§ **EXERCISE DIRECTIONS**
Report how many lines in the records below hold the word "loving". Add nothing to the number.

(Plain-text document sources)

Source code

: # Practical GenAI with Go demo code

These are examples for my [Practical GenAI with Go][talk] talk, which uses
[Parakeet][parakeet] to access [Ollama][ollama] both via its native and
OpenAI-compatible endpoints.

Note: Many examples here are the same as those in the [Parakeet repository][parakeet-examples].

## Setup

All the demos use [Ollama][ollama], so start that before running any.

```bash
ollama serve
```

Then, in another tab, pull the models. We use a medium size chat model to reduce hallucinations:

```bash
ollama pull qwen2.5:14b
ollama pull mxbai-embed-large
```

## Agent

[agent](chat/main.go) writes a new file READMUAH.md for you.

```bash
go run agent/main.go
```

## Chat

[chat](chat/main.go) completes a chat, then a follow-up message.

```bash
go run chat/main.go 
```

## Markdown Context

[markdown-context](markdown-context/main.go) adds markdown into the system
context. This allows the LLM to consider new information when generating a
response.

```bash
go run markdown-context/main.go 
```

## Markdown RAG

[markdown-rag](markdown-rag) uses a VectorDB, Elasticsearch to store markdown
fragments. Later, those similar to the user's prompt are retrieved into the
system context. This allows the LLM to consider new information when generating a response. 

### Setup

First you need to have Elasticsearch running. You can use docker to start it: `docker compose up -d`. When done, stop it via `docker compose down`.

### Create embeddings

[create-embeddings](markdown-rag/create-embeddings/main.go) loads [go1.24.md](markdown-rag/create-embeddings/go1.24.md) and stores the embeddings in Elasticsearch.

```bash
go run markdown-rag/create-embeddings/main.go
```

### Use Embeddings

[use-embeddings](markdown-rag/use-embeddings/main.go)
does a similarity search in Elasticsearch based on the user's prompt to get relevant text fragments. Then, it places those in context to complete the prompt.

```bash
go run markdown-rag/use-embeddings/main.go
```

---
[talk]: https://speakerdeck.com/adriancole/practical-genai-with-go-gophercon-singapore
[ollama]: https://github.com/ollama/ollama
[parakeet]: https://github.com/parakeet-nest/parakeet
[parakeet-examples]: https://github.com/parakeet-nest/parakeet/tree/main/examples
* * *
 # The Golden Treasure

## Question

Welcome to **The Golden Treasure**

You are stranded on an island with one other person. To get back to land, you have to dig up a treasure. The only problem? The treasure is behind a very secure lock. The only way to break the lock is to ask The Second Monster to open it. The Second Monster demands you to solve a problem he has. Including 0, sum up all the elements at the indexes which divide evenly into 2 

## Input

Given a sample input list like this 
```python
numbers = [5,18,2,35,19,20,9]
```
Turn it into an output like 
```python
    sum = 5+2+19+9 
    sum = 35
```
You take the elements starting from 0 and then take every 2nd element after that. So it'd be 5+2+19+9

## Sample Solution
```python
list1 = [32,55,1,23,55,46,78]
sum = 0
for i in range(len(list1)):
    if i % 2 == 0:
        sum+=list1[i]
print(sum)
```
--
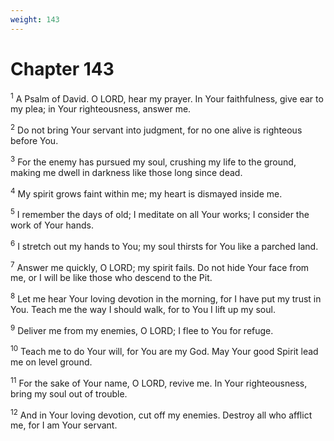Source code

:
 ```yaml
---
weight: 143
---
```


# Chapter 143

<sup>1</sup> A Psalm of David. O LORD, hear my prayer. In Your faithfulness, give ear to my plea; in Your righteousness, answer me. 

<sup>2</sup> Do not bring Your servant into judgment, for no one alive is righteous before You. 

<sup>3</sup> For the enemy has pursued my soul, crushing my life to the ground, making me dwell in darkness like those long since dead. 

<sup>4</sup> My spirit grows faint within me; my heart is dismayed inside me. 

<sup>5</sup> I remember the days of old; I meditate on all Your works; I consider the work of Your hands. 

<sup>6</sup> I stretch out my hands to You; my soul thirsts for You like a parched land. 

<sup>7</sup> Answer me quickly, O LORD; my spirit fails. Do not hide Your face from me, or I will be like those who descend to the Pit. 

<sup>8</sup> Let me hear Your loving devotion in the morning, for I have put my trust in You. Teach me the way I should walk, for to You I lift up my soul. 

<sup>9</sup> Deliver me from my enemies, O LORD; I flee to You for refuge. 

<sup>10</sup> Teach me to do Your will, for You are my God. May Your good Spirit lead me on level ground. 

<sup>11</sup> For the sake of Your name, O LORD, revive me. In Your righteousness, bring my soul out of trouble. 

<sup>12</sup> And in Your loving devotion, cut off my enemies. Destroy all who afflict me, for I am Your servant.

§ **EXERCISE ANSWER**
2